According to Savills latest research, 4.6m sq m of office space is expected to be delivered across the 21 European markets the international real estate advisor tracks this year, with 4.4m sq m forecast for 2024. This is an average 27% increase on the historic average.

Barcelona (8.1%), Bucharest (5.7%) and Berlin (5.4%) are the cities with the highest proportion of speculative space as a percentage of current stock. However, Berlin’s vacancy rate remains low at 3.3% so is more sheltered to the level of new deliveries. Barcelona and Bucharest have vacancy rates in the region of 10%, indicating they are likely more exposed to the higher levels of new office deliveries, although this will provide occupiers with much-needed ESG compliant space over the next two years.

Mike Barnes, Associate Director European Research at Savills, says: “Across the European cities we monitor, new speculative space under construction during 2023/24 accounts for an average of 2.6% of total office stock, which we expect will be absorbed by 2024.

“In 2022, European office take up reached 2% above the pre-pandemic average and although we anticipate a weakening in demand in 2023, competition for prime stock will remain high, and any rise in headline vacancy rates will be accounted through secondary stock being returned to the market.”

Savills anticipated that 5.4 million sq m of office development would complete in 2022. Yet the international real estate advisor’s latest data shows that only 4.5 million sq m of space was actually delivered last year.

Simon Collett, Savills Head of Building & Project Consultancy, UK and EMEA, adds: “17% of European office development scheduled for completion in 2022 has been pushed back into 2023/24, with the Czech Republic, the Netherlands and Belgium indicating the highest construction job vacancy rates of the countries we have analysed.

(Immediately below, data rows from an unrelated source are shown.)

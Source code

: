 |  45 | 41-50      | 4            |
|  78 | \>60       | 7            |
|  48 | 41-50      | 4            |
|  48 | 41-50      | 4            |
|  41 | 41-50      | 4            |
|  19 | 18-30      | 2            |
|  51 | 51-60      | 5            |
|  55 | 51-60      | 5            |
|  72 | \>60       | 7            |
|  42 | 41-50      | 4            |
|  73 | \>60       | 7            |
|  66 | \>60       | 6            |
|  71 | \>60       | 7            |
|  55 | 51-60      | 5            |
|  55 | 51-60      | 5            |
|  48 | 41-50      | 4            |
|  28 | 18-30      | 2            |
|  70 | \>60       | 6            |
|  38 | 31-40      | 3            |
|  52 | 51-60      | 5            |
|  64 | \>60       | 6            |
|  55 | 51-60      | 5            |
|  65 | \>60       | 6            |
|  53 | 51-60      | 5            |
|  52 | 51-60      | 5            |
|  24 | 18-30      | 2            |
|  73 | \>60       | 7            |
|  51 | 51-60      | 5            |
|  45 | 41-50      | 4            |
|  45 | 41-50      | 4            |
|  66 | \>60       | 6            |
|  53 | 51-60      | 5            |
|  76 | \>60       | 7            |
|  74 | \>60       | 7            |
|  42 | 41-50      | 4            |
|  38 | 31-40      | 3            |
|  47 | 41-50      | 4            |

“Given continual delays to source materials and labour, along with uncertainty over debt costs, it is more than likely that completion dates will be pushed back further. Due to relatively low prime vacancy rates, particularly across core western European office markets, we expect local developers will be seeking to comprehensively refurbish well-located older stock in order to capture rental uplift.”

Alexandra Portugal Gomes, Head of Research & Communications at Savills Portugal, points out: “Between 2023 and 2025, approximately 265,000 sq. m of new office space are expected to be concluded, of which 59% are already pre-let or occupied. These figures clearly show the strong dynamics of the Lisbon office market and the need to invest more in rehabilitating a greater number of buildings in the city centre, considering ESG & Sustainability criteria”.